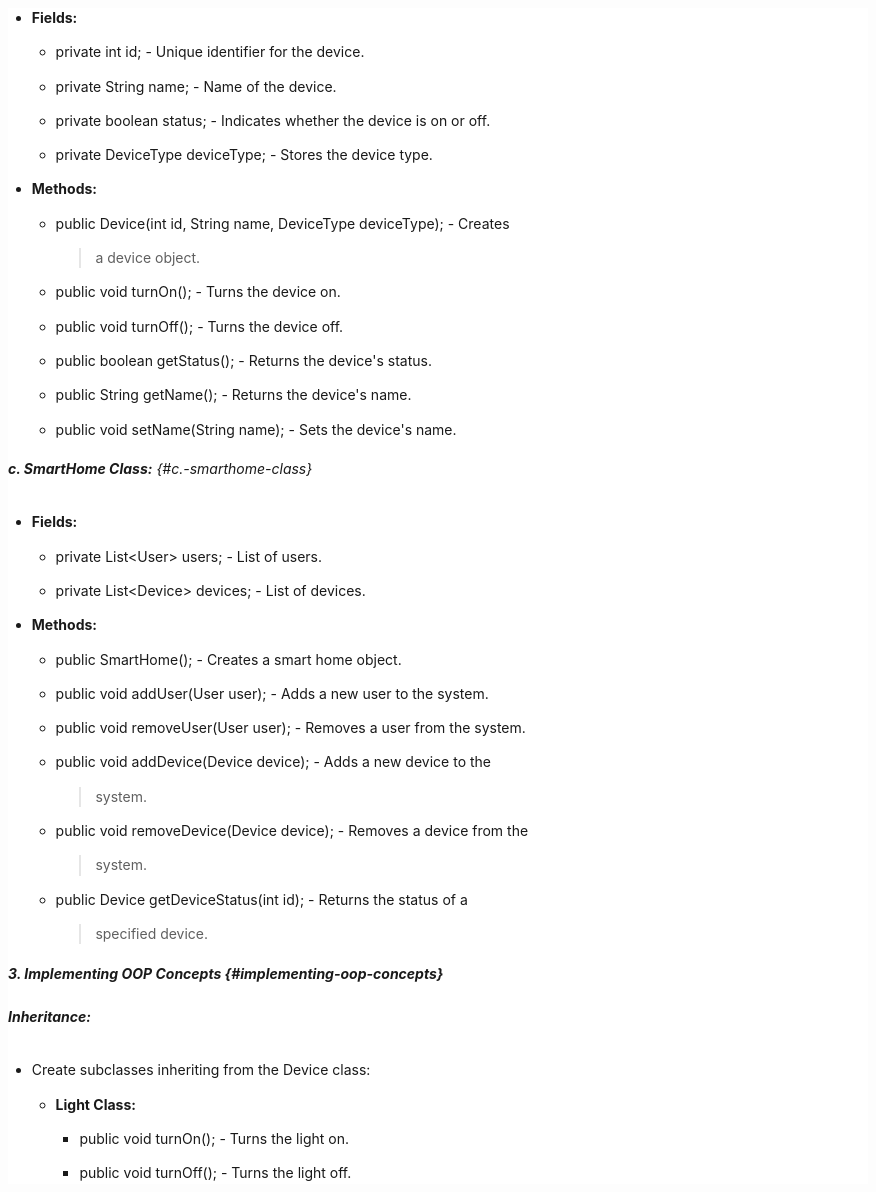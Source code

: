 - **Fields:**

  - private int id; - Unique identifier for the device.

  - private String name; - Name of the device.

  - private boolean status; - Indicates whether the device is on or off.

  - private DeviceType deviceType; - Stores the device type.

- **Methods:**

  - public Device(int id, String name, DeviceType deviceType); - Creates
    > a device object.

  - public void turnOn(); - Turns the device on.

  - public void turnOff(); - Turns the device off.

  - public boolean getStatus(); - Returns the device\'s status.

  - public String getName(); - Returns the device\'s name.

  - public void setName(String name); - Sets the device\'s name.

###### **c. SmartHome Class:** {#c.-smarthome-class}

- **Fields:**

  - private List\<User\> users; - List of users.

  - private List\<Device\> devices; - List of devices.

- **Methods:**

  - public SmartHome(); - Creates a smart home object.

  - public void addUser(User user); - Adds a new user to the system.

  - public void removeUser(User user); - Removes a user from the system.

  - public void addDevice(Device device); - Adds a new device to the
    > system.

  - public void removeDevice(Device device); - Removes a device from the
    > system.

  - public Device getDeviceStatus(int id); - Returns the status of a
    > specified device.

##### **3. Implementing OOP Concepts** {#implementing-oop-concepts}

###### **Inheritance:**

- Create subclasses inheriting from the Device class:

  - **Light Class:**

    - public void turnOn(); - Turns the light on.

    - public void turnOff(); - Turns the light off.
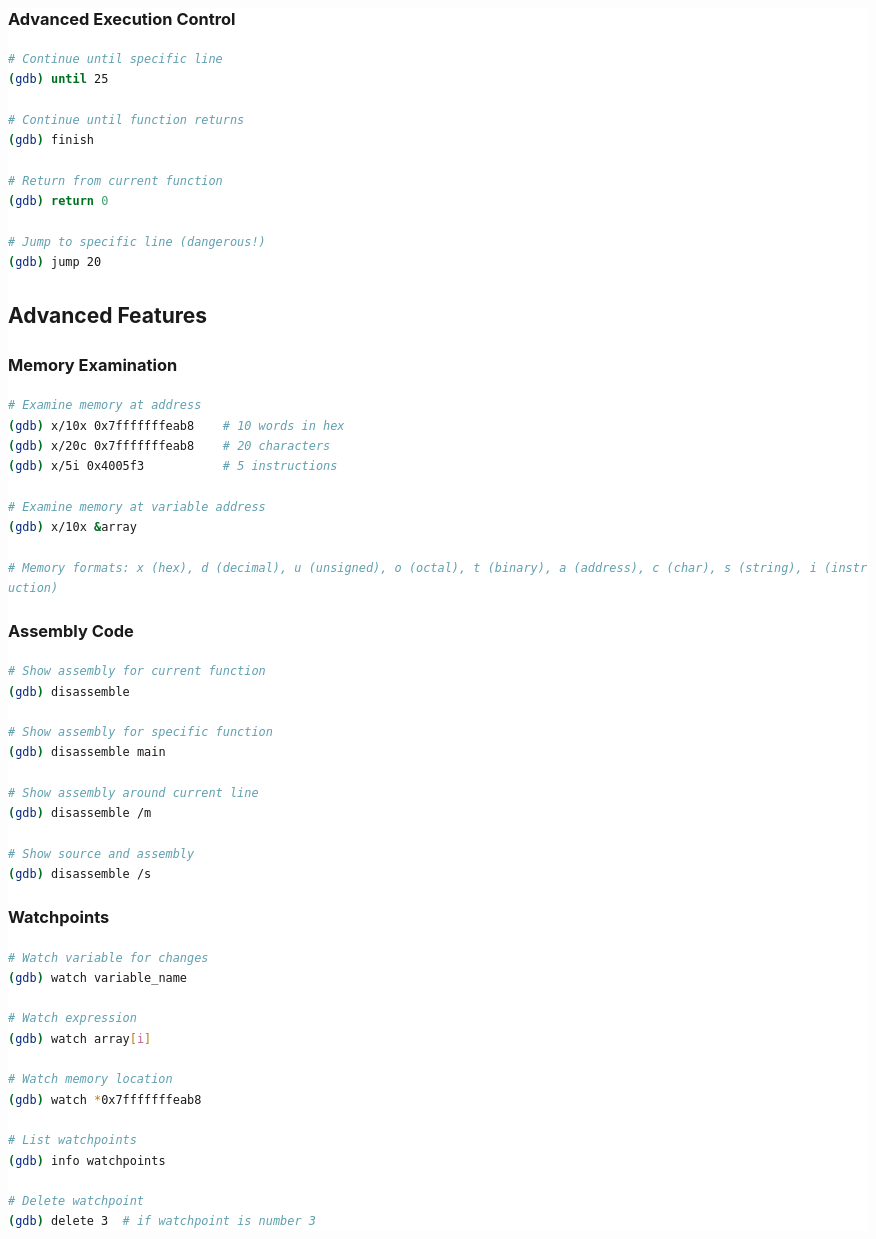 ### Advanced Execution Control
```bash
# Continue until specific line
(gdb) until 25

# Continue until function returns
(gdb) finish

# Return from current function
(gdb) return 0

# Jump to specific line (dangerous!)
(gdb) jump 20
```

## Advanced Features

### Memory Examination
```bash
# Examine memory at address
(gdb) x/10x 0x7fffffffeab8    # 10 words in hex
(gdb) x/20c 0x7fffffffeab8    # 20 characters
(gdb) x/5i 0x4005f3           # 5 instructions

# Examine memory at variable address
(gdb) x/10x &array

# Memory formats: x (hex), d (decimal), u (unsigned), o (octal), t (binary), a (address), c (char), s (string), i (instruction)
```

### Assembly Code
```bash
# Show assembly for current function
(gdb) disassemble

# Show assembly for specific function
(gdb) disassemble main

# Show assembly around current line
(gdb) disassemble /m

# Show source and assembly
(gdb) disassemble /s
```

### Watchpoints
```bash
# Watch variable for changes
(gdb) watch variable_name

# Watch expression
(gdb) watch array[i]

# Watch memory location
(gdb) watch *0x7fffffffeab8

# List watchpoints
(gdb) info watchpoints

# Delete watchpoint
(gdb) delete 3  # if watchpoint is number 3
```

---

> [About this exercise]
Check each line of the listing for "turnOff". Show those that have it.

> [Solution to this problem]
  - public void turnOff(); - Turns the device off.
    - public void turnOff(); - Turns the light off.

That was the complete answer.